Le fait que la contrainte financière pesant sur les collectivités ne se soit pourtant durcie que modérément peut s’expliquer par deux éléments. Tout d’abord, l’accélération de la baisse des dotations a été partiellement compensée par la hausse des dotations de péréquation en faveur des collectivités les moins favorisées financièrement, à hauteur de 327 millions d’euros, et par une augmentation de 9 % – soit 2,9 milliards d’euros – de la fiscalité transférée par l’État aux départements et aux régions.

Ensuite, les collectivités ont bénéficié en 2015 de recettes fiscales en plus forte hausse. Un ralentissement de la fiscalité des ménages et une stabilité de la fiscalité économique avaient été observés en 2014. À l’inverse, les produits des impôts directs se sont accrus de 5,9 milliards d’euros en 2015. Cela constitue la plus forte progression depuis la réforme de la fiscalité locale de 2011.

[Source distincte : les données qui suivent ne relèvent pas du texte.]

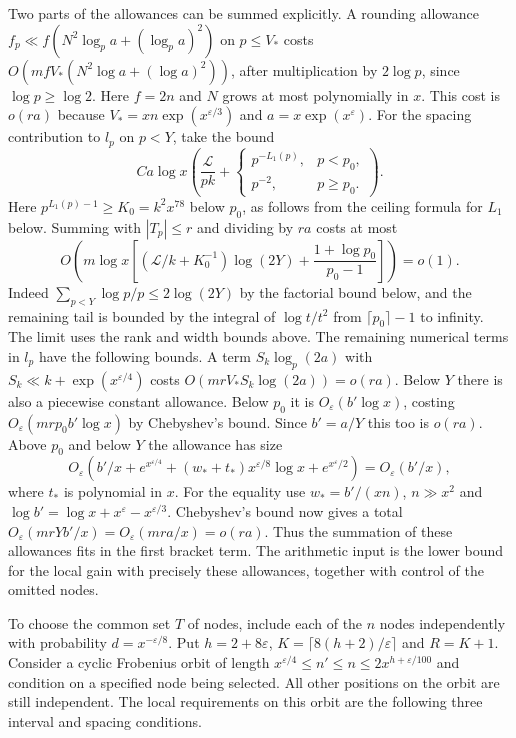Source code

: \documentclass[11pt]{amsart}
\theoremstyle{definition}
\theoremstyle{remark}
\begin{document}
Two parts of the allowances can be summed explicitly. A rounding
allowance $f_p\ll f(N^2\log_p a+(\log_p a)^2)$ on
$p\le V_*$ costs
$O(m f V_*(N^2\log a+(\log a)^2))$, after multiplication by
$2\log p$, since $\log p\ge\log2$. Here $f=2n$ and $N$ grows
at most polynomially in $x$. This cost is $o(ra)$ because
$V_*=xn\exp(x^{\varepsilon/3})$ and $a=x\exp(x^\varepsilon)$.
For the spacing contribution to $l_p$ on $p<Y$, take the bound
\[
 C a\log x\left(\frac{\mathcal L}{pk}
 +\begin{cases}p^{-L_1(p)},&p<p_0,\\ p^{-2},&p\ge p_0.\end{cases}\right).
\]
Here $p^{L_1(p)-1}\ge K_0=k^2x^{78}$ below $p_0$, as follows
from the ceiling formula for $L_1$ below. Summing with
$|T_p|\le r$ and dividing by $ra$ costs at most
\[
 O\!\left(m\log x\left[
 (\mathcal L/k+K_0^{-1})\log(2Y)
 +\frac{1+\log p_0}{p_0-1}\right]\right)=o(1).
\]
Indeed $\sum_{p<Y}\log p/p\le2\log(2Y)$ by the factorial
bound below, and the remaining tail is bounded by the integral
of $\log t/t^2$ from $\lceil p_0\rceil-1$ to infinity.
The limit uses the rank and width bounds above. The remaining numerical terms in $l_p$ have the following
bounds. A term $S_k\log_p(2a)$ with
$S_k\ll k+\exp(x^{\varepsilon/4})$ costs
$O(mrV_*S_k\log(2a))=o(ra)$. Below $Y$ there is also a
piecewise constant allowance. Below $p_0$ it is
$O_\varepsilon(b'\log x)$, costing $O_\varepsilon(mr p_0 b'\log x)$
by Chebyshev's bound. Since $b'=a/Y$ this too is $o(ra)$.
Above $p_0$ and below $Y$ the allowance has size
\[
 O_\varepsilon\!\left(b'/x+e^{x^{\varepsilon/4}}
  +(w_*+t_*)x^{\varepsilon/8}\log x+e^{x^\varepsilon/2}\right)
 =O_\varepsilon(b'/x),
\]
where $t_*$ is polynomial in $x$. For the equality use
$w_*=b'/(xn)$, $n\gg x^2$ and
$\log b'=\log x+x^\varepsilon-x^{\varepsilon/3}$.
Chebyshev's bound now gives a total $O_\varepsilon(mrYb'/x)
=O_\varepsilon(mra/x)=o(ra)$. Thus the summation of these
allowances fits in the first bracket term. The arithmetic input
is the lower bound for the local gain with precisely these
allowances, together with control of the omitted nodes.

To choose the common set $T$ of nodes, include each of the $n$
nodes independently with probability $d=x^{-\varepsilon/8}$. Put
$h=2+8\varepsilon$, $K=\lceil8(h+2)/\varepsilon\rceil$ and
$R=K+1$. Consider a cyclic Frobenius orbit of length
$x^{\varepsilon/4}\le n'\le n\le 2x^{h+\varepsilon/100}$ and
condition on a specified node being selected. All other positions
on the orbit are still independent. The local requirements on this
orbit are the following three interval and spacing conditions.
\end{document}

Au total, le solde résultant de la progression des ressources fiscales et de la baisse des concours financiers de l’État est resté pratiquement inchangé en 2015 par rapport à l’année précédente, autour de 2 milliards d’euros.

Je rappellerai ici un message récurrent des juridictions financières : il est souhaitable que la baisse des concours financiers de l’État aux collectivités s’accompagne d’une meilleure maîtrise des dépenses de fonctionnement et d’une sélection plus exigeante des investissements, plutôt que d’une augmentation des impôts locaux. Ce principe de bonne gestion semble avoir été respecté par une majorité de collectivités depuis 2012. La baisse des concours de l’État en 2014 et 2015 n’a pas conduit les communes et les intercommunalités, prises globalement, à rehausser sensiblement les taux de leurs impôts locaux, même si des exceptions peuvent être relevées. La progression des produits fiscaux est venue d’un accroissement spontané des bases des impôts, ainsi que de la revalorisation votée annuellement par le Parlement – laquelle est supérieure à l’inflation –, davantage que d’une augmentation des taux.

En 2015, ce dynamisme des recettes fiscales s’est conjugué avec une baisse globale des dépenses des collectivités, ce qui a donné lieu à une amélioration de leur situation financière globale. Les données de la comptabilité budgétaire montrent ainsi que, en 2015, les dépenses des collectivités territoriales ont reculé de 0,9 % ; elles ont également reculé en comptabilité nationale.

Les efforts de gestion des collectivités ont commencé à produire des résultats perceptibles. Le rythme de leurs dépenses de fonctionnement a diminué grâce à des baisses d’achats de biens et de services ainsi que de subventions versées. Le rythme des dépenses de personnel a été divisé par trois, déduction faite de l’effet des décisions prises au plan national touchant la fonction publique. Même si leur épargne a cessé de diminuer, elles ont encore réduit leurs dépenses d’investissement.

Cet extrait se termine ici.